→ **Task statement**:
Exclude the pictures and reproduce the remaining data exactly as written.

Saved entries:
────────────────

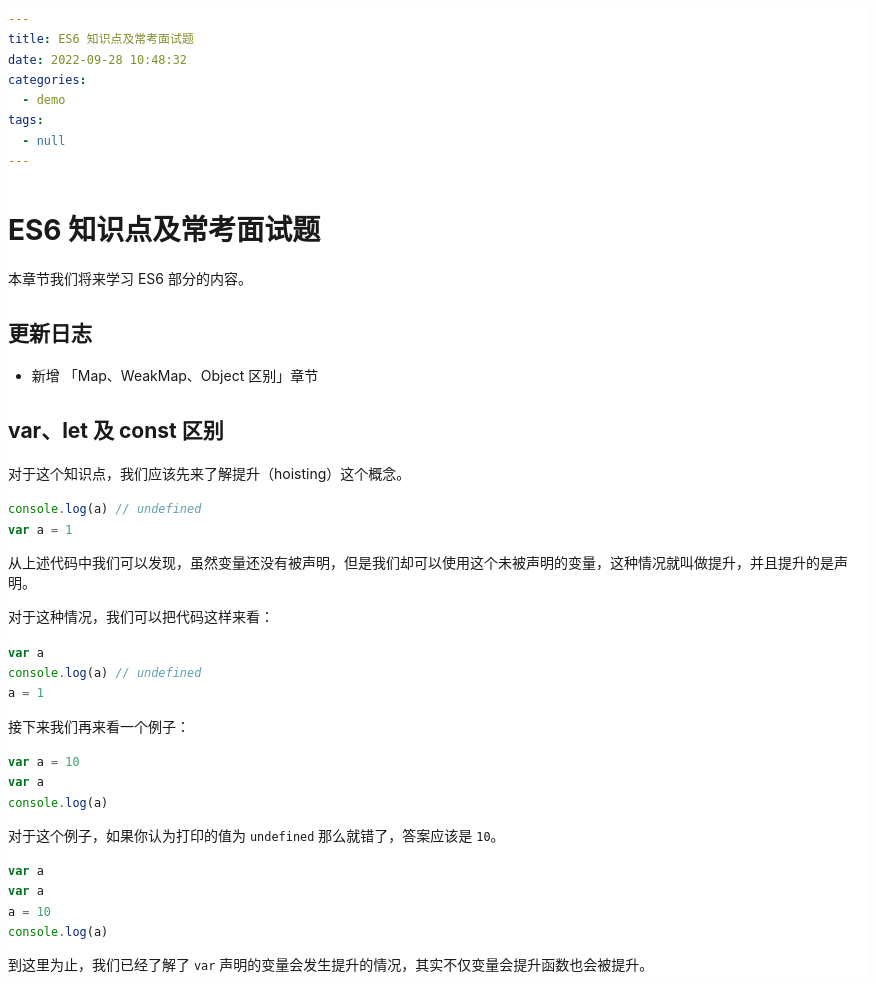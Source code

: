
```yaml
---
title: ES6 知识点及常考面试题
date: 2022-09-28 10:48:32
categories: 
  - demo
tags: 
  - null
---
```

# ES6 知识点及常考面试题

本章节我们将来学习 ES6 部分的内容。

## 更新日志

+ 新增 「Map、WeakMap、Object 区别」章节

## var、let 及 const 区别

对于这个知识点，我们应该先来了解提升（hoisting）这个概念。

```js
console.log(a) // undefined
var a = 1
```

从上述代码中我们可以发现，虽然变量还没有被声明，但是我们却可以使用这个未被声明的变量，这种情况就叫做提升，并且提升的是声明。

对于这种情况，我们可以把代码这样来看：

```js
var a
console.log(a) // undefined
a = 1
```

接下来我们再来看一个例子：

```js
var a = 10
var a
console.log(a)
```

对于这个例子，如果你认为打印的值为 `undefined` 那么就错了，答案应该是 `10`。

```js
var a
var a
a = 10
console.log(a)
```

到这里为止，我们已经了解了 `var` 声明的变量会发生提升的情况，其实不仅变量会提升函数也会被提升。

────────────────

→ **Solution to this exercise**:
Source code

:
```yaml
---
title: ES6 知识点及常考面试题
date: 2022-09-28 10:48:32
categories: 
  - demo
tags: 
  - null
---
```

# ES6 知识点及常考面试题

本章节我们将来学习 ES6 部分的内容。

## 更新日志

+ 新增 「Map、WeakMap、Object 区别」章节

## var、let 及 const 区别

对于这个知识点，我们应该先来了解提升（hoisting）这个概念。

```js
console.log(a) // undefined
var a = 1
```

从上述代码中我们可以发现，虽然变量还没有被声明，但是我们却可以使用这个未被声明的变量，这种情况就叫做提升，并且提升的是声明。

对于这种情况，我们可以把代码这样来看：

```js
var a
console.log(a) // undefined
a = 1
```

接下来我们再来看一个例子：

```js
var a = 10
var a
console.log(a)
```

对于这个例子，如果你认为打印的值为 `undefined` 那么就错了，答案应该是 `10`。

```js
var a
var a
a = 10
console.log(a)
```

到这里为止，我们已经了解了 `var` 声明的变量会发生提升的情况，其实不仅变量会提升函数也会被提升。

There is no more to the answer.